RECORDS FOR THE TASK START
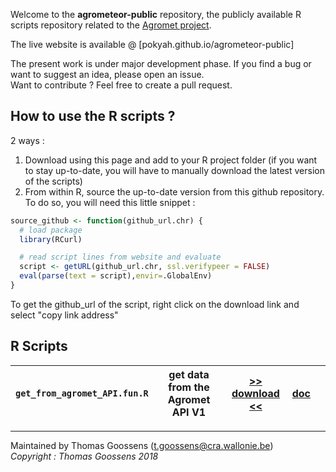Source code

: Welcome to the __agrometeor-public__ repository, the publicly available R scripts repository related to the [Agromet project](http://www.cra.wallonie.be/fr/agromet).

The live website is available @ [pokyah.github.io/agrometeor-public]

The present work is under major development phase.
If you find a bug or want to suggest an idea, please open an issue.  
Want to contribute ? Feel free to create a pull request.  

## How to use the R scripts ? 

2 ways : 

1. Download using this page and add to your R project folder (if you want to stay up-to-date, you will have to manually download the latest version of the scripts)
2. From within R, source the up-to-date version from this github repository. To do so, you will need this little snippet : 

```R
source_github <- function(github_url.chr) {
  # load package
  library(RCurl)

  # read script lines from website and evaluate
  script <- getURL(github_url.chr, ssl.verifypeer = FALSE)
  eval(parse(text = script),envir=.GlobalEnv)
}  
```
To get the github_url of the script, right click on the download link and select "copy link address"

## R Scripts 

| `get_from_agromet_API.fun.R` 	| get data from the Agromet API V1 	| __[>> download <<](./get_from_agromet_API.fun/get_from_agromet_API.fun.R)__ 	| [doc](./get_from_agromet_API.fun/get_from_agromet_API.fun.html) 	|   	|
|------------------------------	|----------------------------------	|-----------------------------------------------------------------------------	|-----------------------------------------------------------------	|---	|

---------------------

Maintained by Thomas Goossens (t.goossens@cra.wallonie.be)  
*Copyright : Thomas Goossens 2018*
RECORDS FOR THE TASK END
RECORDS FOR THE TASK START
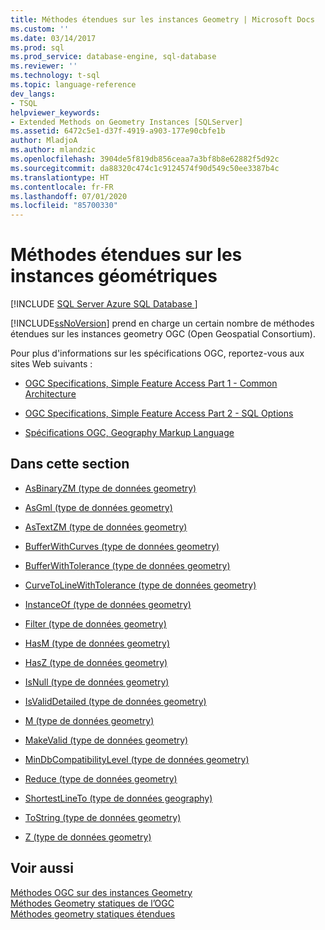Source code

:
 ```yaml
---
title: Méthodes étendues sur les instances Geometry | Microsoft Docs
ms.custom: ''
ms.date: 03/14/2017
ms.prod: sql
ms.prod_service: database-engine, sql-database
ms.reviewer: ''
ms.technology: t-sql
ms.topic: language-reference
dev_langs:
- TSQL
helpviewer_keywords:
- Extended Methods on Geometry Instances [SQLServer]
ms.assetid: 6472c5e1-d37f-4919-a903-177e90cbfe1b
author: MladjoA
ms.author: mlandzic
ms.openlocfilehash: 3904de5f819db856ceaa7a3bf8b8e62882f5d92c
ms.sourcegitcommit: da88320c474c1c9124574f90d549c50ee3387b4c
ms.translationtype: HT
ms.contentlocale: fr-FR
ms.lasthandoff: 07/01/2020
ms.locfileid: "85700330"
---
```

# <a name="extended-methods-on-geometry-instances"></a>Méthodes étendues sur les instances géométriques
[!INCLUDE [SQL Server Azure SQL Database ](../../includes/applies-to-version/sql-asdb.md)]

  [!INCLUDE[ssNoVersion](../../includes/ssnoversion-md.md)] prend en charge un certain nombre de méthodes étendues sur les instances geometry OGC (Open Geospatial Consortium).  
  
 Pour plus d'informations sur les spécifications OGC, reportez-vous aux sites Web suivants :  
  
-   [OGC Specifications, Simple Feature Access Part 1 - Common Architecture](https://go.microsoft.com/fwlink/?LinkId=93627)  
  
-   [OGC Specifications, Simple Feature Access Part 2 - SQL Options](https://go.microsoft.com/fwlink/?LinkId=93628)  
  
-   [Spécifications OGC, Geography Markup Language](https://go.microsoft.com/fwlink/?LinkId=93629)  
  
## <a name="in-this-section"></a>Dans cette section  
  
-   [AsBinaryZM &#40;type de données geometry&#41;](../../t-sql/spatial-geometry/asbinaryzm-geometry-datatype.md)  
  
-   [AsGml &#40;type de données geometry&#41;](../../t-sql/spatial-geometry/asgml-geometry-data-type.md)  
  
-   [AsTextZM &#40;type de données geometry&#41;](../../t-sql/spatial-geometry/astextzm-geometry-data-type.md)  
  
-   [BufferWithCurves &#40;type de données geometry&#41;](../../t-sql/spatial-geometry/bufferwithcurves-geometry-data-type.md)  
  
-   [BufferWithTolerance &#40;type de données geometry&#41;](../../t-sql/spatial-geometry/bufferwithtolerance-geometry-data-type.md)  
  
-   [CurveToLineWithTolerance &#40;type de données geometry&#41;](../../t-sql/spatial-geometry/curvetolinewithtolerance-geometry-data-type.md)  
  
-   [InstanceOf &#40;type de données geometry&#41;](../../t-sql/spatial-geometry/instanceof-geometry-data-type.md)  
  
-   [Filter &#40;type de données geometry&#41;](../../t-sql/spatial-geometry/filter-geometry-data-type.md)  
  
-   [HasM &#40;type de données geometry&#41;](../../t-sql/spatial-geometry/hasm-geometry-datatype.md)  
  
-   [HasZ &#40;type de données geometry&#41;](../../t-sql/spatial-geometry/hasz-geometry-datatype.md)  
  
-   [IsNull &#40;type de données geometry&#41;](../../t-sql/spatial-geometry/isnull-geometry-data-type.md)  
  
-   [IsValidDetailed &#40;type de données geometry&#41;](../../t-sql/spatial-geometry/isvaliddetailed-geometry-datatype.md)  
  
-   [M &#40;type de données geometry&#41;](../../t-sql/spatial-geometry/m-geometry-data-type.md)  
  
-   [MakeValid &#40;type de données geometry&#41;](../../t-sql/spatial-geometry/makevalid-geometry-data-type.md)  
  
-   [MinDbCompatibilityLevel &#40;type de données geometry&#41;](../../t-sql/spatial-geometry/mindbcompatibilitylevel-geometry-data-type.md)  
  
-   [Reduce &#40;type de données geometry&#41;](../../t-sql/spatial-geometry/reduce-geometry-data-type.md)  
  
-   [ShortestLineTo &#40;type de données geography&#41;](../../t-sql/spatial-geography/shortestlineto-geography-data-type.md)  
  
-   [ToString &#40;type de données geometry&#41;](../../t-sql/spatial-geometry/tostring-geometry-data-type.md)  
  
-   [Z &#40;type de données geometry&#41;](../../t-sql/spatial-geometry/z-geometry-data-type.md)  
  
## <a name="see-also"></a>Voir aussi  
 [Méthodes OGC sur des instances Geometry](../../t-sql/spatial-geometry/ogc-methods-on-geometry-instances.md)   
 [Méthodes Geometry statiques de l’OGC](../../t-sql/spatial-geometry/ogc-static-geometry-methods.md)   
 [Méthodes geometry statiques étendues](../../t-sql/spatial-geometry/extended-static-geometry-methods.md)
RECORDS FOR THE TASK END
RECORDS FOR THE TASK START
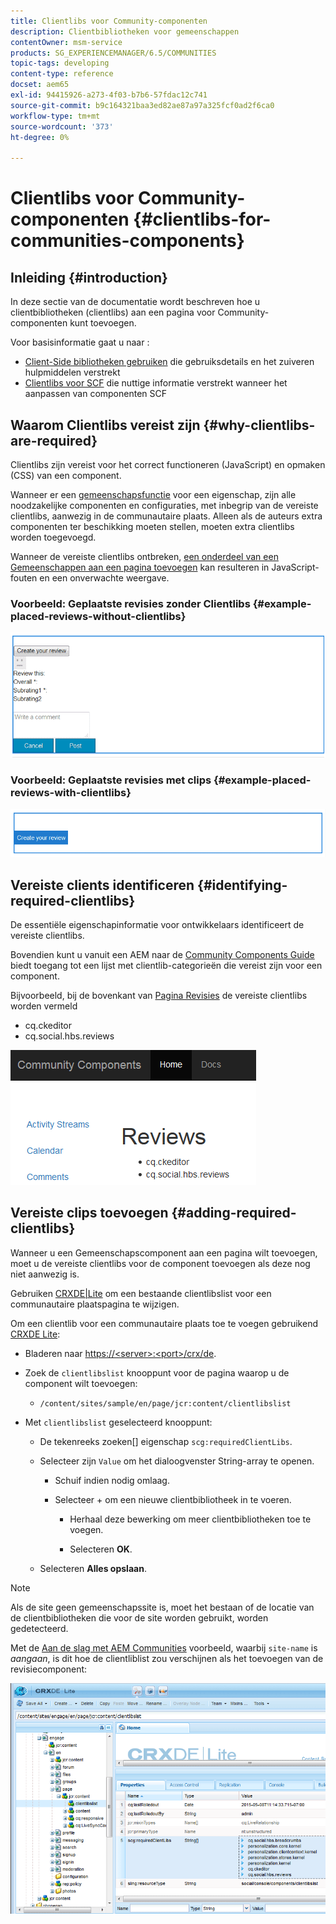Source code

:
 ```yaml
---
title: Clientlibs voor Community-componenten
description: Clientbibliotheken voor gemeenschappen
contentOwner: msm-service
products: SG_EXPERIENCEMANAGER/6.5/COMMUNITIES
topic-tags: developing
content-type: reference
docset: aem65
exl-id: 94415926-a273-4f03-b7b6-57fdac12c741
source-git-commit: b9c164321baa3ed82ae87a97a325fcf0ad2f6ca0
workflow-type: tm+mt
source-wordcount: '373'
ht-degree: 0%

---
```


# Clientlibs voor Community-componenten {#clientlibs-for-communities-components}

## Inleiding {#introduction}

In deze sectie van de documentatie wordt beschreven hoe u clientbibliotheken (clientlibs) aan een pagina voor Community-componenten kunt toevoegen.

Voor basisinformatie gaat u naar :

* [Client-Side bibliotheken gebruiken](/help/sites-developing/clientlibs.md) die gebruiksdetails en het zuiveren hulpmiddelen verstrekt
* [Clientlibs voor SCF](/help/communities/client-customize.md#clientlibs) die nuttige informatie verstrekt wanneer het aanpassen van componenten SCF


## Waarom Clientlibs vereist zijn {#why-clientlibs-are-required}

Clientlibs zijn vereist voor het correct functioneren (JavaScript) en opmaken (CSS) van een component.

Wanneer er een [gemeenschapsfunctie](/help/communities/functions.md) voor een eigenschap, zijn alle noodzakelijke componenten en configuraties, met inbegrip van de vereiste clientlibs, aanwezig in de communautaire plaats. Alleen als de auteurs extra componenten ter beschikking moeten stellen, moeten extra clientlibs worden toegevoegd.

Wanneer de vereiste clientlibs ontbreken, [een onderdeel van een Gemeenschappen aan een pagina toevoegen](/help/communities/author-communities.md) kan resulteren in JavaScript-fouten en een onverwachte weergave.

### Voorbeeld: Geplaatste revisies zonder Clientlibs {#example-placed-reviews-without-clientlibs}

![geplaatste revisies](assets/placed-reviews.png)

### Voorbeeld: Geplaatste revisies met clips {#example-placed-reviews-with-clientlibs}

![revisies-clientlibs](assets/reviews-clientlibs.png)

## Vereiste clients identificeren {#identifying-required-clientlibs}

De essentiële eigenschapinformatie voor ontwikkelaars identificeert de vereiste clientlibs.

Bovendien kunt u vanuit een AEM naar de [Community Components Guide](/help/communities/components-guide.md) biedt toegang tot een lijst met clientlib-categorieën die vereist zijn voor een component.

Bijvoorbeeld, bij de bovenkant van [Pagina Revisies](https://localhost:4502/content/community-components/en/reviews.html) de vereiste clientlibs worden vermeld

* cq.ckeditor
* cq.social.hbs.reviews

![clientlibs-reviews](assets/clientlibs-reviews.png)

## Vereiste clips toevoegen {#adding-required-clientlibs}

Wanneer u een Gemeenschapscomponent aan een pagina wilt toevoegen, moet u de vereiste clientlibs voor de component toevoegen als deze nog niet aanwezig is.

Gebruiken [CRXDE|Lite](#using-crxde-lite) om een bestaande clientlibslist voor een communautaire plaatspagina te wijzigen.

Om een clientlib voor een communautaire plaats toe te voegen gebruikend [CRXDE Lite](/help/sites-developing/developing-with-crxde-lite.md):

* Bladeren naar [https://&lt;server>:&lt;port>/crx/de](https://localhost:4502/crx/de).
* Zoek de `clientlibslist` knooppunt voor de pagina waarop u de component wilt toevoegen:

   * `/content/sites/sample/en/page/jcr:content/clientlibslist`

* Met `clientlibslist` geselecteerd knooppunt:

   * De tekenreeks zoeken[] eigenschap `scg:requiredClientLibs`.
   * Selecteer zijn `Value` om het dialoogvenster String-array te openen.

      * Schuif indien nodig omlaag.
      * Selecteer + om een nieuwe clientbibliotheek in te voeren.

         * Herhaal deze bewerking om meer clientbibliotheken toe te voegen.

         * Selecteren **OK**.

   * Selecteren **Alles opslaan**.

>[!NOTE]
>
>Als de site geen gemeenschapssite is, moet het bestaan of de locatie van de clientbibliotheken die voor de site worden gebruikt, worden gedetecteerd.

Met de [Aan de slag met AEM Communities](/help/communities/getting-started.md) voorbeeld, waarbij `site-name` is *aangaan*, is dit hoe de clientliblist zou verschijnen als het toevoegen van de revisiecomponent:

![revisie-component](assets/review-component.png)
RECORDS FOR THE TASK END
## EXERCISE
From the records above, copy out the line with "Om een clientlib", the line with "knooppunt voor de", and every line between them, word for word.

## TASK ANSWER
Om een clientlib voor een communautaire plaats toe te voegen gebruikend [CRXDE Lite](/help/sites-developing/developing-with-crxde-lite.md):

* Bladeren naar [https://&lt;server>:&lt;port>/crx/de](https://localhost:4502/crx/de).
* Zoek de `clientlibslist` knooppunt voor de pagina waarop u de component wilt toevoegen:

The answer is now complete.